> Your objective
Set down a word-for-word copy of the data below, limited to the lines from the first through the line with "For tail-down models, we".

Collected data
↓

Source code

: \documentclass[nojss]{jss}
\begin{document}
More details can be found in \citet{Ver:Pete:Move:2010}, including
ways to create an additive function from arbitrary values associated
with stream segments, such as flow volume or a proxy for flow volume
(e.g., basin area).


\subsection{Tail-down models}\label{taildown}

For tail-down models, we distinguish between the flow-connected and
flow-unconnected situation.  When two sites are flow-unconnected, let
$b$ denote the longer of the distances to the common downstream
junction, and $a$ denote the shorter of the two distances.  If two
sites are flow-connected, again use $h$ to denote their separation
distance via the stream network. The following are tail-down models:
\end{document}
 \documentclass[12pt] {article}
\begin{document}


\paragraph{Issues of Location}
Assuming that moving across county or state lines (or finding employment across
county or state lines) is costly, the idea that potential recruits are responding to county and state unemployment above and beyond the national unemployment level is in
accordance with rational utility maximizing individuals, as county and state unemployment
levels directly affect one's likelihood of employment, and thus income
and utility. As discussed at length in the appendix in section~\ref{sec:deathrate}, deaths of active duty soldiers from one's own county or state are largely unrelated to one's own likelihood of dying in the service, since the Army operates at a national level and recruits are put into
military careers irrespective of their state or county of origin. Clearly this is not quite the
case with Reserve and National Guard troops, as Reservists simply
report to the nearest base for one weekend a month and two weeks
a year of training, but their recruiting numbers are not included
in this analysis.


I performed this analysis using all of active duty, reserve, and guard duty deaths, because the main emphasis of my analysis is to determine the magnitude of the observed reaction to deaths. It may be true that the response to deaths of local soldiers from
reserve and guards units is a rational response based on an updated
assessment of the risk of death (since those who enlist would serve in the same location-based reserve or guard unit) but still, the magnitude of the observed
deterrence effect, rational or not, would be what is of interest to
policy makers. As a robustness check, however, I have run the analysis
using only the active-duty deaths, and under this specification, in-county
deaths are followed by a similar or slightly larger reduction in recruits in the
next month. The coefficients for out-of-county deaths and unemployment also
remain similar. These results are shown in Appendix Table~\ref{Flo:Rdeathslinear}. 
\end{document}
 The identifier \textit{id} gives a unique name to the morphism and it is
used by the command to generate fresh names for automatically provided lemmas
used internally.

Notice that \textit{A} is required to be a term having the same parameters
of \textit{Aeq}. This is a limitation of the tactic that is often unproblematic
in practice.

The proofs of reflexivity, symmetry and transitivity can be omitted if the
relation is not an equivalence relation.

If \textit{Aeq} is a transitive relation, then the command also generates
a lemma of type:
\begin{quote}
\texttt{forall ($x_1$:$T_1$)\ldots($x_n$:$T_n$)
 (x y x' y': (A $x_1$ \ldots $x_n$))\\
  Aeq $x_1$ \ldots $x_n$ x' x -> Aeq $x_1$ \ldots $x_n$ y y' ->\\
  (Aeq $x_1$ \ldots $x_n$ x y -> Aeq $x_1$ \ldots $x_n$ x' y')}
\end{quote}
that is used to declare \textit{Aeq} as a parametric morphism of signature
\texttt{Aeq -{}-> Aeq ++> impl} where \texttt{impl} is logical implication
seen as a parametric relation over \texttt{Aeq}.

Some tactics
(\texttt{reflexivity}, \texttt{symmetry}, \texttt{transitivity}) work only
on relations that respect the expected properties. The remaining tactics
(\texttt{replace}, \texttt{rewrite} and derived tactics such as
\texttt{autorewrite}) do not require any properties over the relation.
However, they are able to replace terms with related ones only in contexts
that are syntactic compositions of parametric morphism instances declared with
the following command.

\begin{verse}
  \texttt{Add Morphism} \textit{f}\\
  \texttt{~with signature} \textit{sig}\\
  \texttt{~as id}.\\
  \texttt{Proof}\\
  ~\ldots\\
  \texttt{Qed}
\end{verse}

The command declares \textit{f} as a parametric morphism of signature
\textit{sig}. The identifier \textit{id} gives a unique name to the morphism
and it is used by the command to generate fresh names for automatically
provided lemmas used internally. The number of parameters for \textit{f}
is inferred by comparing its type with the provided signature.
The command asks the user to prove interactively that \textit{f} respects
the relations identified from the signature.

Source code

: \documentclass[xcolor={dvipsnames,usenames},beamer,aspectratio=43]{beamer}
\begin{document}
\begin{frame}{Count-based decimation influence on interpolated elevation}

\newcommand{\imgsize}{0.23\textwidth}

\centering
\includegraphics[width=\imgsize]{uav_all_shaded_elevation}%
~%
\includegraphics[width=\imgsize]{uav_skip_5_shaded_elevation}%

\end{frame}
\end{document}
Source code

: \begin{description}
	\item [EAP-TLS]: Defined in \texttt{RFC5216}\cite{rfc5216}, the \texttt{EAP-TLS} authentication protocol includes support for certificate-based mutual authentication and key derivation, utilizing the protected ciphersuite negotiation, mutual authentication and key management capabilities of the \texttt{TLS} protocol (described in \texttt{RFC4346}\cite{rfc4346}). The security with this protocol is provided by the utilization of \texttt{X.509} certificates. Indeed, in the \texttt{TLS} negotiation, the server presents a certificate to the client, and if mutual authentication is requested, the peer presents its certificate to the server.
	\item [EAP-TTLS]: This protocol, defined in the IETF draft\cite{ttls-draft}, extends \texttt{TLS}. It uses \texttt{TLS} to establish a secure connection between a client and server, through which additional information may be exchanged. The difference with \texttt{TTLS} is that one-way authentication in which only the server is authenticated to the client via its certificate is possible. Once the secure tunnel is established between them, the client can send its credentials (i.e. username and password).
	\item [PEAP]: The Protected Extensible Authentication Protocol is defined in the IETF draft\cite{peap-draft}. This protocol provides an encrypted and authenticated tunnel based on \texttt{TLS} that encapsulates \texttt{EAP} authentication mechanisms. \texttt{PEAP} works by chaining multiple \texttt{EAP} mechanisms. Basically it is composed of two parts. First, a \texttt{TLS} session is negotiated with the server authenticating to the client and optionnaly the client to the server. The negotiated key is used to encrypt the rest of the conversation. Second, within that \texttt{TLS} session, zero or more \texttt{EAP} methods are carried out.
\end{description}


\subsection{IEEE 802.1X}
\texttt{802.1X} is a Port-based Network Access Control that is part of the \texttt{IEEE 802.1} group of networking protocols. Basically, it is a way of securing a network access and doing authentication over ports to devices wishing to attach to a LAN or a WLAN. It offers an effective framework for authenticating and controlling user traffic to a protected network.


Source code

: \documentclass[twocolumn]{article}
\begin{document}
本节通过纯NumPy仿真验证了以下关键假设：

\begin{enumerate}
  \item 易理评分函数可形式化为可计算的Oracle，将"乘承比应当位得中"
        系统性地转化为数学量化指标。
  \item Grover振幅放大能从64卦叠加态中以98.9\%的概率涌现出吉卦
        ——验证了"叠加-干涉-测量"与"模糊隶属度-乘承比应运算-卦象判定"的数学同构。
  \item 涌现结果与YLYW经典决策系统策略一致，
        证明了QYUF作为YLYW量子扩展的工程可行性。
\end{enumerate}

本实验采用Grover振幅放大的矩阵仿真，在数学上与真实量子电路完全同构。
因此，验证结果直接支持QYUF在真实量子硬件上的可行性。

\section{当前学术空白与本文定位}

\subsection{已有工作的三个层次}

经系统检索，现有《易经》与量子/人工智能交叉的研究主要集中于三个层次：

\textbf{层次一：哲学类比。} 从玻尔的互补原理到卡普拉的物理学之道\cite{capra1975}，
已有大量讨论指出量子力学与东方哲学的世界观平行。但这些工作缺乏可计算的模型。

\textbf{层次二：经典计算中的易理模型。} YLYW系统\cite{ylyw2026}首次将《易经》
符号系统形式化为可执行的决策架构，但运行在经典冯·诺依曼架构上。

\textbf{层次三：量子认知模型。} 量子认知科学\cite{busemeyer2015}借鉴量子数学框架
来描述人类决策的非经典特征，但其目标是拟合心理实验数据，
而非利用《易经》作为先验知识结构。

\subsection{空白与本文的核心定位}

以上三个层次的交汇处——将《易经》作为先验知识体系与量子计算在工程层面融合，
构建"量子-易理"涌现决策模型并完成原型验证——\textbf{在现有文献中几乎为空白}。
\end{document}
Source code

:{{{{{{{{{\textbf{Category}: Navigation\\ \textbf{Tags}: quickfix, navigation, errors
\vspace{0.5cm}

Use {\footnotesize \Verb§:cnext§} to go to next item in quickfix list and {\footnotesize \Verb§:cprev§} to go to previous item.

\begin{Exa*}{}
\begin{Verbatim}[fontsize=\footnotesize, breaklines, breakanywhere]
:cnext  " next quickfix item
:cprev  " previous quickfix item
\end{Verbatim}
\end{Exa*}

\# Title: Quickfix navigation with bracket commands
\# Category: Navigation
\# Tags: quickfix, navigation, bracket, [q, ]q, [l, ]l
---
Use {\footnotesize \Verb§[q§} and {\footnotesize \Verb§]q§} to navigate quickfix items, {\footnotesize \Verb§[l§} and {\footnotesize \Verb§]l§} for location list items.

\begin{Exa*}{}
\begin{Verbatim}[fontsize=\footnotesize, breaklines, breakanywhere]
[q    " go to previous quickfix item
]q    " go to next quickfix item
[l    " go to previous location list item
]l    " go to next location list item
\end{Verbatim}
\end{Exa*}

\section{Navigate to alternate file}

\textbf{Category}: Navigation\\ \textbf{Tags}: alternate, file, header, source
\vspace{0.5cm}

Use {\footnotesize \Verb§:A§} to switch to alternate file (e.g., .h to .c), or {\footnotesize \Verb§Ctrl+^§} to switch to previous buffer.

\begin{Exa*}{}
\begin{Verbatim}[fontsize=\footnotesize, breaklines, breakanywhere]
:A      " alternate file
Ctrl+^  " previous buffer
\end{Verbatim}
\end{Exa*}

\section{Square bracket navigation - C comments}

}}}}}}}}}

↑

> Solution to the problem
Source code

: \documentclass[nojss]{jss}
\begin{document}
More details can be found in \citet{Ver:Pete:Move:2010}, including
ways to create an additive function from arbitrary values associated
with stream segments, such as flow volume or a proxy for flow volume
(e.g., basin area).


\subsection{Tail-down models}\label{taildown}

For tail-down models, we distinguish between the flow-connected and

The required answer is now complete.